Quique Pina votará el próximo día 27 en Murcia pero estará pendiente de los resultados de las elecciones de Mérida. En esta localidad extremeña es candidato a la alcaldía, por el PSOE, José Fouto, el que fuera su presidente en los años en los que actual promotor del Ciudad de Murcia aún se vestía de corto cada domingo para jugar al fútbol.
El plazo para la posible venta del club se cerró el martes y la única opción que le queda a Pina si realmente quiere irse de Murcia es la de cambiar el domicilio social de la entidad deportiva. Tiene de tope hasta el 31 de julio; es decir, el directivo murciano tiene dos meses por delante para negociar un posible traslado, aunque un portavoz del club rojillo asegura que todo está parado y que no se decidirán a dar el paso hasta después de las elecciones del próximo día 27.
En Mérida creen que este plazo que se ha marcado Quique Pina tiene mucho que ver con la posibilidad de que José Fouto, candidato socialista a la alcaldía de Mérida, arrebate al PP el Consistorio de esta localidad extremeña.

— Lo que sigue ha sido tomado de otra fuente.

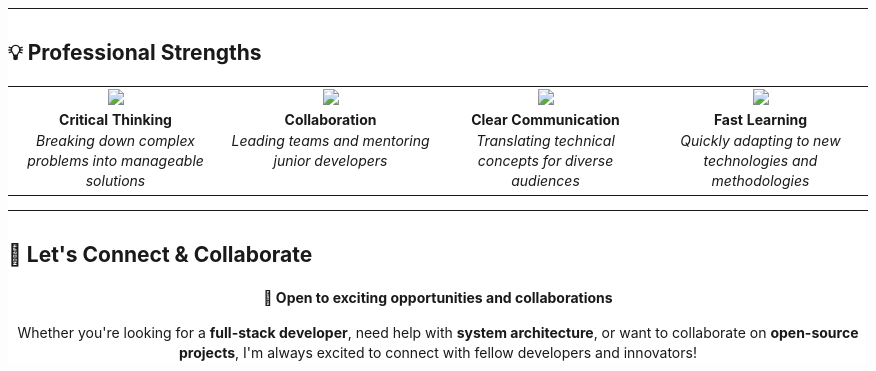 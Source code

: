 
---

## 💡 Professional Strengths

<div align="center">
  <table>
    <tr>
      <td align="center" style="border: none; width: 25%;">
        <img src="https://img.shields.io/badge/🧠-Problem_Solving-blueviolet?style=for-the-badge" />
        <br />
        <strong>Critical Thinking</strong>
        <br />
        <em>Breaking down complex problems into manageable solutions</em>
      </td>
      <td align="center" style="border: none; width: 25%;">
        <img src="https://img.shields.io/badge/🤝-Team_Leadership-success?style=for-the-badge" />
        <br />
        <strong>Collaboration</strong>
        <br />
        <em>Leading teams and mentoring junior developers</em>
      </td>
      <td align="center" style="border: none; width: 25%;">
        <img src="https://img.shields.io/badge/💬-Communication-orange?style=for-the-badge" />
        <br />
        <strong>Clear Communication</strong>
        <br />
        <em>Translating technical concepts for diverse audiences</em>
      </td>
      <td align="center" style="border: none; width: 25%;">
        <img src="https://img.shields.io/badge/⚡-Adaptability-yellow?style=for-the-badge" />
        <br />
        <strong>Fast Learning</strong>
        <br />
        <em>Quickly adapting to new technologies and methodologies</em>
      </td>
    </tr>
  </table>
</div>

---

## 📮 Let's Connect & Collaborate

<div align="center">
  <p>
    <strong>💼 Open to exciting opportunities and collaborations</strong>
  </p>
  <p>
    Whether you're looking for a <strong>full-stack developer</strong>, need help with <strong>system architecture</strong>, 
    or want to collaborate on <strong>open-source projects</strong>, I'm always excited to connect with fellow developers and innovators!
  </p>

Fouto fue el presidente del Mérida en los años en los que el propio Pina militó en sus filas como futbolista. Desde entonces guardan una amistad que ha servido para hablar de la posibilidad de que el Ciudad de Murcia se traslade a la provincia de Badajoz. Además de a un alcalde amigo, el promotor del Ciudad tendría todo el apoyo del actual presidente del club emeritense, que milita en Segunda B, quien no se apellida Fouto por casualidad, sino porque es el hijo del referido candidato socialista.
Otras opciones
La de Mérida no es la única posibilidad que baraja Quique Pina. Un grupo de empresarios de Gandía también estaría interesado en el traslado del Ciudad, como también han llegado ofertas desde Málaga, Granada u Oviedo. En este sentido, Pina asegura que ha rechazado la propuesta de 18 millones de euros llegada desde la capital asturiana.
Si después de las próximas elecciones municipales no se dan los resultados que interesan a Pina, intentaría abrir otras vías de negociación o tendría que seguir en Murcia pese al manifiesto distanciamiento que mantiene con las autoridades municipales.
Este enfrentamiento se hizo público el pasado mes de marzo, después de que el alcalde Miguel Ángel Cámara tachara de «disparate» el proyecto presentado por Pina en una rueda de prensa en la que contó con la compañía del concejal de Deportes, Miguel Cascales.
El mandatario rojillo quería que el Ayuntamiento le permitiera construir una ciudad deportiva y rehabilitar el barrio de Santa María de Gracia a cambio de la remodelación de La Condomina.
La respuesta del alcalde no sentó nada bien a Quique Pina, quien respondió diciendo «se toman a cachondeo al Ciudad. Creo que hay que respetar nuestro trabajo y el sentimiento de la gente. A veces creo que he hecho más por Murcia que el concejal y el alcalde. Creo que quieren que me vaya, pero no estoy para bromas ni para trampas». El contencioso que mantienen Ayuntamiento y Pina no parece que vaya a acabar pronto.